Figure 3-3: The tile grid overlaid on your first room
The top_left_x and top_left_y variables store the coordinates at which we want to start drawing the first image of the room in the window. We never change these variables in this chapter. I’ve chosen to start drawing where x is 100 and y is 150 so we have a bit of a border around the room image.
To work out where to draw a piece of wall or floor, we need to convert our map positions (which range from 0 to 4 in the x direction, for example) into pixel positions in the window.
Each tile space is 30 pixels square, so we multiply the x loop number by 30 and add it to the top_left_x position to get the x-coordinate for the image. In Python, the * symbol is for multiplication. The top_left_x value is 100, so the first image is drawn at 100 + (0 * 30), which is 100. The second image is drawn at 100 + (1 * 30), which is 130, one tile position to the right of the first. The third image is drawn at 100 + (2 * 30), which is 160. These positions ensure that the images sit perfectly side by side.

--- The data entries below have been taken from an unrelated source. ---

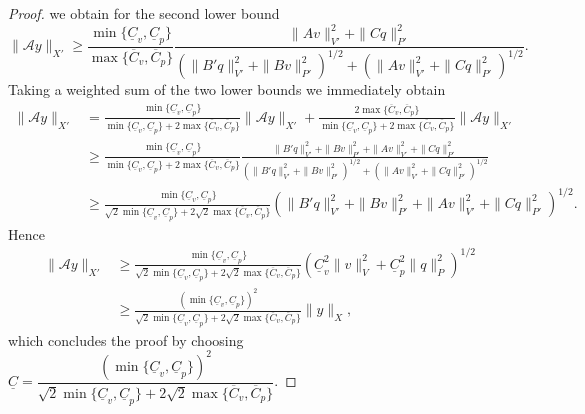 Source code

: \begin{proof}
we obtain for the second lower bound
\[
\|\mathcal Ay\|_{X'}\geq \frac{\min\{\underline{C}_v,\underline{C}_p\}}{\max\{\overline{C}_v, \overline{C}_p\}}\frac{\|Av\|_{V'}^2+\|Cq\|_{P'}^2}{\left(\|B'q\|_{V'}^2 + \|Bv\|_{P'}^2\right)^{1/2} + \left(\|Av\|_{V'}^2 + \|Cq\|_{P'}^2\right)^{1/2}}.
\]
Taking a weighted sum of the two lower bounds we immediately obtain
\begin{align*}
\|\mathcal Ay\|_{X'}&=\frac{\min\{\underline{C}_v,\underline{C}_p\}}{\min\{\underline{C}_v,\underline{C}_p\}+2\max\{\overline{C}_v, \overline{C}_p\}}\|\mathcal Ay\|_{X'}+\frac{2\max\{\overline{C}_v, \overline{C}_p\}}{\min\{\underline{C}_v,\underline{C}_p\}+2\max\{\overline{C}_v, \overline{C}_p\}}\|\mathcal Ay\|_{X'} \\
&\geq\frac{\min\{\underline{C}_v,\underline{C}_p\}}{\min\{\underline{C}_v,\underline{C}_p\}+2\max\{\overline{C}_v, \overline{C}_p\}}\frac{\|B'q\|_{V'}^2 + \|Bv\|_{P'}^2 + \|Av\|_{V'}^2 + \|Cq\|_{P'}^2}{\left(\|B'q\|_{V'}^2 + \|Bv\|_{P'}^2\right)^{1/2} + \left(\|Av\|_{V'}^2 + \|Cq\|_{P'}^2\right)^{1/2}} \\
&\geq\frac{\min\{\underline{C}_v,\underline{C}_p\}}{\sqrt{2}\min\{\underline{C}_v,\underline{C}_p\}+2\sqrt{2}\max\{\overline{C}_v, \overline{C}_p\}}\left(\|B'q\|_{V'}^2 + \|Bv\|_{P'}^2 + \|Av\|_{V'}^2 + \|Cq\|_{P'}^2\right)^{1/2}.
\end{align*}
Hence
\begin{align*}
\|\mathcal Ay\|_{X'}&\geq \frac{\min\{\underline{C}_v,\underline{C}_p\}}{\sqrt{2}\min\{\underline{C}_v,\underline{C}_p\}+2\sqrt{2}\max\{\overline{C}_v, \overline{C}_p\}}\left(\underline{C}_v^2\|v\|_V^2+\underline{C}_p^2\|q\|_P^2\right)^{1/2}\\
&\geq \frac{\left(\min\{\underline{C}_v,\underline{C}_p\}\right)^2}{\sqrt{2}\min\{\underline{C}_v,\underline{C}_p\}+2\sqrt{2}\max\{\overline{C}_v, \overline{C}_p\}}\|y\|_X,
\end{align*}
which concludes the proof by choosing $\underline{C}=\dfrac{\left(\min\{\underline{C}_v,\underline{C}_p\}\right)^2}{\sqrt{2}\min\{\underline{C}_v,\underline{C}_p\}+2\sqrt{2}\max\{\overline{C}_v, \overline{C}_p\}}$.
\end{proof}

The y position is calculated in a similar way. We use top_left_y as the starting position vertically and add y * 30 to it to make the images join together precisely. The difference is that we subtract the height of the image we’re drawing, so we ensure that the images align at the same point at the bottom. As a result, tall objects can rise out of a tile space and obscure any scenery or floor tiles behind them, making the room display look three-dimensional. If we didn’t align the images at the bottom, they would all align at the top, which would destroy the 3D effect. The second and third rows of floor tiles would cover up the front surface of the back wall, for example.
Now that you know how to display a 3D room, try to adjust the map to change the room layout, adding new pillars or floor spaces. You can edit the room_map data to add new rows or columns to the map. Remember to change the room_height and room_width variables too.

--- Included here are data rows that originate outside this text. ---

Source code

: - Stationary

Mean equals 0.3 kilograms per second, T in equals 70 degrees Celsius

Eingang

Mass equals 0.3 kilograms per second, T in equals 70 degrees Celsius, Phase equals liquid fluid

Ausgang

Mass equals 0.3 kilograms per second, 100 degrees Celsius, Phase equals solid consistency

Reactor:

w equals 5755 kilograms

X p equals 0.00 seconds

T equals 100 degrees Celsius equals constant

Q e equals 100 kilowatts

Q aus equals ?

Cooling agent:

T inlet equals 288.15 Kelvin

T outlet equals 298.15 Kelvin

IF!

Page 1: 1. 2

Perhaps try making a room with more rows and adding a doorway by replacing the 1s used for pillars with 0s. In the final Escape game, each doorway will be three spaces. For best results, design rooms with an odd width and height so you can center the door in the wall.
Figure 3-4 shows a room I designed with a width and height of 9. You can try copying my design if you like. I’ve added a grid to make it easier to work out the data for the room_map list. The wall pillars rise two tiles out of the floor, so the grid shown is 11 tiles high. Look at the bottoms of the pillars, not the tops, to work out where to position them. See the end of the chapter for the code to make this room.

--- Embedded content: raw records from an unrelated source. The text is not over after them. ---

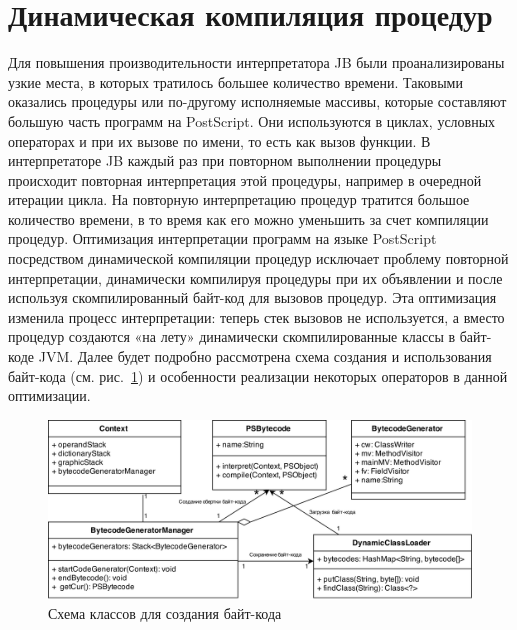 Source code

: 	\section{Динамическая компиляция процедур}
	Для повышения производительности интерпретатора JB были проанализированы узкие места, в которых тратилось большее количество времени. Таковыми оказались процедуры или по-другому исполняемые массивы, которые составляют большую часть программ на PostScript. Они используются в циклах, условных операторах и при их вызове по имени, то есть как вызов функции.  
	В интерпретаторе JB каждый раз при повторном выполнении процедуры происходит повторная интерпретация этой процедуры, например в очередной итерации цикла. На повторную интерпретацию процедур тратится большое количество времени, в то время как его можно уменьшить за счет компиляции процедур.
	Оптимизация интерпретации программ на языке PostScript посредством динамической компиляции процедур исключает проблему повторной интерпретации, динамически компилируя процедуры при их объявлении и после используя скомпилированный байт-код для вызовов процедур.  	
	Эта оптимизация изменила процесс интерпретации: теперь стек вызовов не используется, а вместо процедур создаются «на лету» динамически скомпилированные классы в байт-коде JVM. Далее будет подробно рассмотрена схема создания и использования байт-кода (см. рис.~\ref{scheme}) и особенности реализации некоторых операторов в данной оптимизации.
	
	\begin{figure} [h]
		\includegraphics[width=\linewidth]{Pozdin/bytecode_generation.png}
		\caption{Схема классов для создания байт-кода}\label{scheme}
	\end{figure}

Figure 3-4: One possible new room design
In the real Escape game, the tall wall pillars will only be used at the edges of the rooms. They can look a bit odd in the middle of the room, especially if they touch the back wall. When we add shadows to the game later in the book, objects in the middle of the room won’t look like they’re floating in space, which is a risk of this way of simulating a 3D perspective.
ARE YOU FIT TO FLY?
Check the following boxes to confirm that you’ve learned the key lessons in this chapter.
The for loop repeats a section of code a set number of times.
The range() function creates a sequence of numbers.
You can use range() to tell a for loop how many times to repeat.
The colon at the end of the for line is essential.
To show Python which lines to repeat in the loop, indent the lines using four spaces.
A loop inside another loop is called a nested loop.
Images are aligned at the bottom to create a 3D illusion with tall objects rising up from the floor.
The room_height and room_width variables store the room size in Escape and are used to set up the loop that displays the room.